An exact transcription of the entries is required, with none of the pictures carried over.
[Opening Records supplied section]
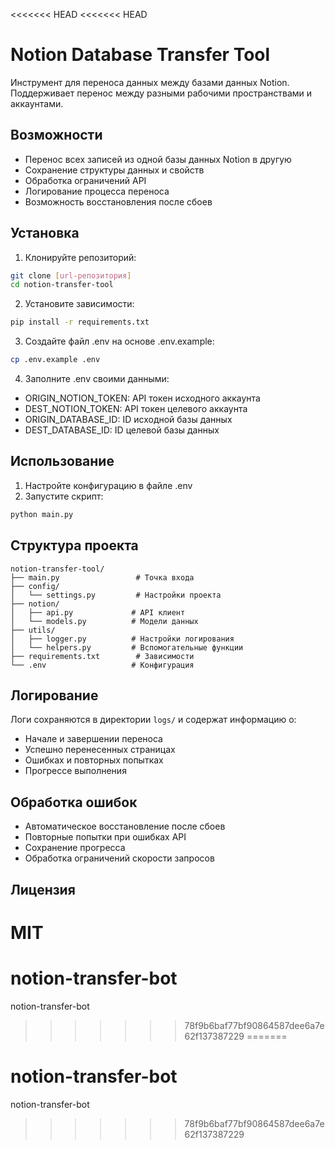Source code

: <<<<<<< HEAD
<<<<<<< HEAD
# Notion Database Transfer Tool

Инструмент для переноса данных между базами данных Notion. Поддерживает перенос между разными рабочими пространствами и аккаунтами.

## Возможности

- Перенос всех записей из одной базы данных Notion в другую
- Сохранение структуры данных и свойств
- Обработка ограничений API
- Логирование процесса переноса
- Возможность восстановления после сбоев

## Установка

1. Клонируйте репозиторий:
```bash
git clone [url-репозитория]
cd notion-transfer-tool
```

2. Установите зависимости:
```bash
pip install -r requirements.txt
```

3. Создайте файл .env на основе .env.example:
```bash
cp .env.example .env
```

4. Заполните .env своими данными:
- ORIGIN_NOTION_TOKEN: API токен исходного аккаунта
- DEST_NOTION_TOKEN: API токен целевого аккаунта
- ORIGIN_DATABASE_ID: ID исходной базы данных
- DEST_DATABASE_ID: ID целевой базы данных

## Использование

1. Настройте конфигурацию в файле .env
2. Запустите скрипт:
```bash
python main.py
```

## Структура проекта

```
notion-transfer-tool/
├── main.py                 # Точка входа
├── config/
│   └── settings.py         # Настройки проекта
├── notion/
│   ├── api.py             # API клиент
│   └── models.py          # Модели данных
├── utils/
│   ├── logger.py          # Настройки логирования
│   └── helpers.py         # Вспомогательные функции
├── requirements.txt        # Зависимости
└── .env                   # Конфигурация
```

## Логирование

Логи сохраняются в директории `logs/` и содержат информацию о:
- Начале и завершении переноса
- Успешно перенесенных страницах
- Ошибках и повторных попытках
- Прогрессе выполнения

## Обработка ошибок

- Автоматическое восстановление после сбоев
- Повторные попытки при ошибках API
- Сохранение прогресса
- Обработка ограничений скорости запросов

## Лицензия

MIT 
=======
# notion-transfer-bot
notion-transfer-bot
>>>>>>> 78f9b6baf77bf90864587dee6a7e62f137387229
=======
# notion-transfer-bot
notion-transfer-bot
>>>>>>> 78f9b6baf77bf90864587dee6a7e62f137387229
[Closing Records supplied section]
Solution to the problem —
Source code

: <<<<<<< HEAD
<<<<<<< HEAD
# Notion Database Transfer Tool

Инструмент для переноса данных между базами данных Notion. Поддерживает перенос между разными рабочими пространствами и аккаунтами.

## Возможности

- Перенос всех записей из одной базы данных Notion в другую
- Сохранение структуры данных и свойств
- Обработка ограничений API
- Логирование процесса переноса
- Возможность восстановления после сбоев

## Установка

1. Клонируйте репозиторий:
```bash
git clone [url-репозитория]
cd notion-transfer-tool
```

2. Установите зависимости:
```bash
pip install -r requirements.txt
```

3. Создайте файл .env на основе .env.example:
```bash
cp .env.example .env
```

4. Заполните .env своими данными:
- ORIGIN_NOTION_TOKEN: API токен исходного аккаунта
- DEST_NOTION_TOKEN: API токен целевого аккаунта
- ORIGIN_DATABASE_ID: ID исходной базы данных
- DEST_DATABASE_ID: ID целевой базы данных

## Использование

1. Настройте конфигурацию в файле .env
2. Запустите скрипт:
```bash
python main.py
```

## Структура проекта

```
notion-transfer-tool/
├── main.py                 # Точка входа
├── config/
│   └── settings.py         # Настройки проекта
├── notion/
│   ├── api.py             # API клиент
│   └── models.py          # Модели данных
├── utils/
│   ├── logger.py          # Настройки логирования
│   └── helpers.py         # Вспомогательные функции
├── requirements.txt        # Зависимости
└── .env                   # Конфигурация
```

## Логирование

Логи сохраняются в директории `logs/` и содержат информацию о:
- Начале и завершении переноса
- Успешно перенесенных страницах
- Ошибках и повторных попытках
- Прогрессе выполнения

## Обработка ошибок

- Автоматическое восстановление после сбоев
- Повторные попытки при ошибках API
- Сохранение прогресса
- Обработка ограничений скорости запросов

## Лицензия

MIT 
=======
# notion-transfer-bot
notion-transfer-bot
>>>>>>> 78f9b6baf77bf90864587dee6a7e62f137387229
=======
# notion-transfer-bot
notion-transfer-bot
>>>>>>> 78f9b6baf77bf90864587dee6a7e62f137387229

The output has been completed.